Foxgloves and Agatha Christie



Foxgloves are steeped in folklore. These plants are also the source of digitalin, a strong heart stimulant which in excess can cause death. Agatha Christie used digitalin poisoning more than once in her writing. In "The Herb of Death," a Miss Marple short story found in The Tuesday Club Murders, foxglove leaves are mistaken for sage and used to stuff ducks for dinner. Tommy and Tuppence, Agatha's husband and wife sleuthing team, encounter foxglove leaves mixed in with spinach for a salad in Postern of Fate. In both cases, the entire household partakes of the meal and gets sick, but only one member of the group dies. This is because someone has secretly added a fatal dose of digitalin into a drink the victim has imbibed.

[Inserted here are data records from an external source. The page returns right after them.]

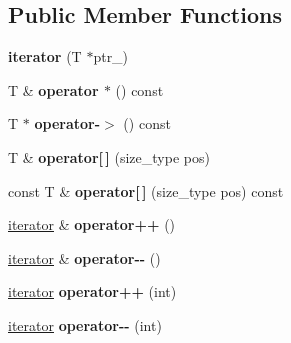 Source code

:\subsection*{Public Member Functions}
\begin{DoxyCompactItemize}
\item 
\mbox{\label{classprevector_1_1iterator_ae9dd2b5e8d96f866e4b05d6b7535f285}} 
{\bfseries iterator} (T $\ast$ptr\+\_\+)
\item 
\mbox{\label{classprevector_1_1iterator_a2a007f4fc12c029f38ebd427d23cc9eb}} 
T \& {\bfseries operator $\ast$} () const
\item 
\mbox{\label{classprevector_1_1iterator_a2d71176663fdf1736d59419d8016b652}} 
T $\ast$ {\bfseries operator-\/$>$} () const
\item 
\mbox{\label{classprevector_1_1iterator_ad2061d89001f5888618c29cf2f82ceae}} 
T \& {\bfseries operator\mbox{[}$\,$\mbox{]}} (size\+\_\+type pos)
\item 
\mbox{\label{classprevector_1_1iterator_a2b51fedc4baf3c4bbb82d23d31d13ef3}} 
const T \& {\bfseries operator\mbox{[}$\,$\mbox{]}} (size\+\_\+type pos) const
\item 
\mbox{\label{classprevector_1_1iterator_a7459dca1c7cead188e6b13700bbfedea}} 
\mbox{\hyperlink{classprevector_1_1iterator}{iterator}} \& {\bfseries operator++} ()
\item 
\mbox{\label{classprevector_1_1iterator_a5ae1b7e4536071159b91cc82f8aacdfc}} 
\mbox{\hyperlink{classprevector_1_1iterator}{iterator}} \& {\bfseries operator-\/-\/} ()
\item 
\mbox{\label{classprevector_1_1iterator_abb10e5e7efcae2bf8db70acbf0d081cd}} 
\mbox{\hyperlink{classprevector_1_1iterator}{iterator}} {\bfseries operator++} (int)
\item 
\mbox{\label{classprevector_1_1iterator_a55784772609ec1dd13b8b4fa6f11ac82}} 
\mbox{\hyperlink{classprevector_1_1iterator}{iterator}} {\bfseries operator-\/-\/} (int)

\end{DoxyCompactItemize}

Agatha was famous for having more than one murder occurring in order to mask the true victim or motive for the murder. Often some innocent person was bumped off by the murderer in order to cover his or her tracks. No one would suspect one of the household as being the poisoner if everyone was sick. In many of her stories, the poisoner did just that, knowing that a little bit of the poison might not be fatal to himself, and thereby throwing suspicion onto someone else. Very tricky, but Agatha's sleuths always discover the culprit in the end, usually after a few more corpses have piled up.